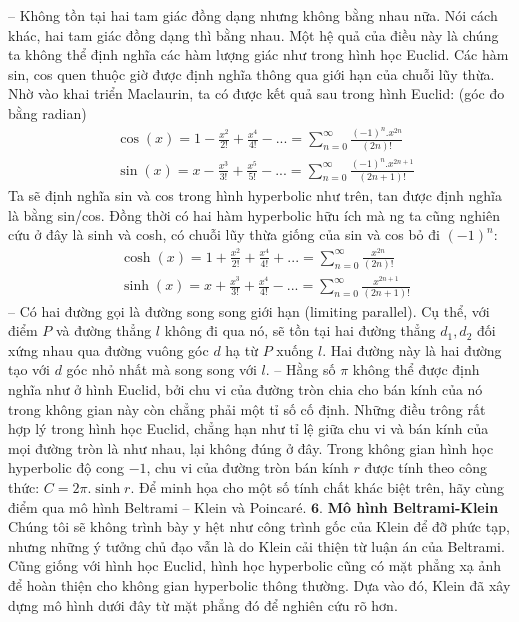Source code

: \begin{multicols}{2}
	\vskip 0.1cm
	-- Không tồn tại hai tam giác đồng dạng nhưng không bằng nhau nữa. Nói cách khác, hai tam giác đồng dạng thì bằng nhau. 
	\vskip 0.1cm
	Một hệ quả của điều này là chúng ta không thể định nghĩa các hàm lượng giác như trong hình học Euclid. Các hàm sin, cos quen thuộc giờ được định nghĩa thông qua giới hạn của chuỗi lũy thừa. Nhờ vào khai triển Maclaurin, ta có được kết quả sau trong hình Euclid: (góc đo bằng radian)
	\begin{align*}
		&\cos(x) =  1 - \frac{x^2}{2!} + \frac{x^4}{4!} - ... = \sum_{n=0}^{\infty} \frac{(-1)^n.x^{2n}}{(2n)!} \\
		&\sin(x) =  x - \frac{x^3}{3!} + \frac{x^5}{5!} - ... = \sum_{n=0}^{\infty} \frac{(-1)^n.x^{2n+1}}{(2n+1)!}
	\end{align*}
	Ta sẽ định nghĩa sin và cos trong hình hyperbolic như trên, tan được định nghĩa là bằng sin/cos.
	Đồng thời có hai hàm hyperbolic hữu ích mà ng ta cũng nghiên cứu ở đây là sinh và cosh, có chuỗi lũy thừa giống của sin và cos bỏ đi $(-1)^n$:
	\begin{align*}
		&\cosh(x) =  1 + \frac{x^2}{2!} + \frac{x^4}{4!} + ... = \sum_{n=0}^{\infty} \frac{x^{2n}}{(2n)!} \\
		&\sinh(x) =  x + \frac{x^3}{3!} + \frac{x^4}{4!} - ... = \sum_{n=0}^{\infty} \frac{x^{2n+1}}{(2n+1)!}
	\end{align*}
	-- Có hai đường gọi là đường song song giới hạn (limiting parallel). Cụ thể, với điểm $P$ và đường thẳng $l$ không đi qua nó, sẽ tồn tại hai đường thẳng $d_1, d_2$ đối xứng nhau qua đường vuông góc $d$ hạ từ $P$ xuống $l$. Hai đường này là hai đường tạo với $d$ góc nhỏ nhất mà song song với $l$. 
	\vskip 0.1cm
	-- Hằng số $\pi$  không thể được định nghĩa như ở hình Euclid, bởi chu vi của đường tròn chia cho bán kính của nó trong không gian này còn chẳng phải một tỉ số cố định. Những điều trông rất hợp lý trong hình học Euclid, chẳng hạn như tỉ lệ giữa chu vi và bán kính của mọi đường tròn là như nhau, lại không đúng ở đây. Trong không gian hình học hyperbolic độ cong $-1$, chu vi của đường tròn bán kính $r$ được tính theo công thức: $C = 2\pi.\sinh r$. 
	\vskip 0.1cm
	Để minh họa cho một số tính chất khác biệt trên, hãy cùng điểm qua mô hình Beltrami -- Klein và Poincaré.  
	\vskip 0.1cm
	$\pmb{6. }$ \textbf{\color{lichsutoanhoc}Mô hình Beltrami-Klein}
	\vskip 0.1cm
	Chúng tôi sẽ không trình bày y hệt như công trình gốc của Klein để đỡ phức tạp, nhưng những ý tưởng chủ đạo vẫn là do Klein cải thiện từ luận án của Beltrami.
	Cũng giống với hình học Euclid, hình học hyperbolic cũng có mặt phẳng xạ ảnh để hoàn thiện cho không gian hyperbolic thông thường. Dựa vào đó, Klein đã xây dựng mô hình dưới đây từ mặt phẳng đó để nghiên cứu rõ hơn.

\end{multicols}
--
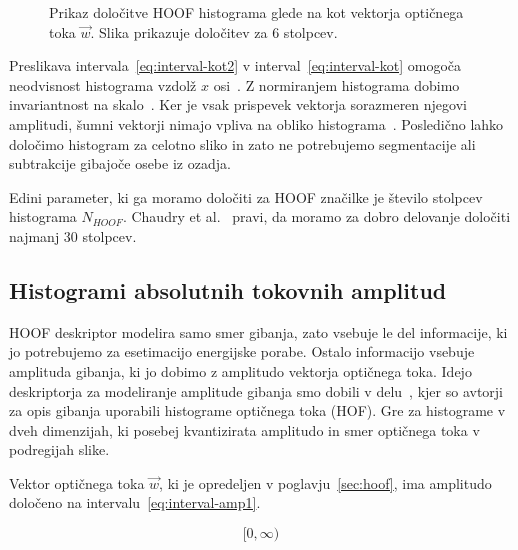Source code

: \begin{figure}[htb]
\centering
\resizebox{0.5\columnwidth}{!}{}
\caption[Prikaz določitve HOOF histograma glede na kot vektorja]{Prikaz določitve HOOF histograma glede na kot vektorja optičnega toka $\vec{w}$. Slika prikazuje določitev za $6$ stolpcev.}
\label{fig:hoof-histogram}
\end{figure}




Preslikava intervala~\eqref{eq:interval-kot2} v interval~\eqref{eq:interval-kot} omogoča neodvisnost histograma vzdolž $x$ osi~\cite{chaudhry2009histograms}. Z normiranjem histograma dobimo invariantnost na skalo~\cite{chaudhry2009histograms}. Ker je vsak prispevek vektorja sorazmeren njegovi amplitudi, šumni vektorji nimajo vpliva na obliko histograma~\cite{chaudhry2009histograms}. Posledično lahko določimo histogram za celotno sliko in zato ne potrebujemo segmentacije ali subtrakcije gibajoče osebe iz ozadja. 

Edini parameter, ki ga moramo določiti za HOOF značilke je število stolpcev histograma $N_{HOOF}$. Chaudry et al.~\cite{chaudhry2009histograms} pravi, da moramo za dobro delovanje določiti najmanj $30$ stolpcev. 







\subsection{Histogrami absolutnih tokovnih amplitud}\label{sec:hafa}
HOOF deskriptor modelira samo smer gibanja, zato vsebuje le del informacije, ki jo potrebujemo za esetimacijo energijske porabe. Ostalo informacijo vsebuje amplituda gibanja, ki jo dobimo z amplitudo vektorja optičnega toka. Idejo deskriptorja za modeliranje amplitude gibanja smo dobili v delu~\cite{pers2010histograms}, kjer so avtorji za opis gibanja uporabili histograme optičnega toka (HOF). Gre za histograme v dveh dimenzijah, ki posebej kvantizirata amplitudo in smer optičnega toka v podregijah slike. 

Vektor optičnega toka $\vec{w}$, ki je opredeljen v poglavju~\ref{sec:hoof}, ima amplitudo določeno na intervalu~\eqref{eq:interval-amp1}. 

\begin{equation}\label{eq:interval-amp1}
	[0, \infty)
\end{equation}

Problem details = The lines you need are those with the word "gian"; list them from the entries.

Solution for this problem =
	-- Hằng số $\pi$  không thể được định nghĩa như ở hình Euclid, bởi chu vi của đường tròn chia cho bán kính của nó trong không gian này còn chẳng phải một tỉ số cố định. Những điều trông rất hợp lý trong hình học Euclid, chẳng hạn như tỉ lệ giữa chu vi và bán kính của mọi đường tròn là như nhau, lại không đúng ở đây. Trong không gian hình học hyperbolic độ cong $-1$, chu vi của đường tròn bán kính $r$ được tính theo công thức: $C = 2\pi.\sinh r$. 
	Cũng giống với hình học Euclid, hình học hyperbolic cũng có mặt phẳng xạ ảnh để hoàn thiện cho không gian hyperbolic thông thường. Dựa vào đó, Klein đã xây dựng mô hình dưới đây từ mặt phẳng đó để nghiên cứu rõ hơn.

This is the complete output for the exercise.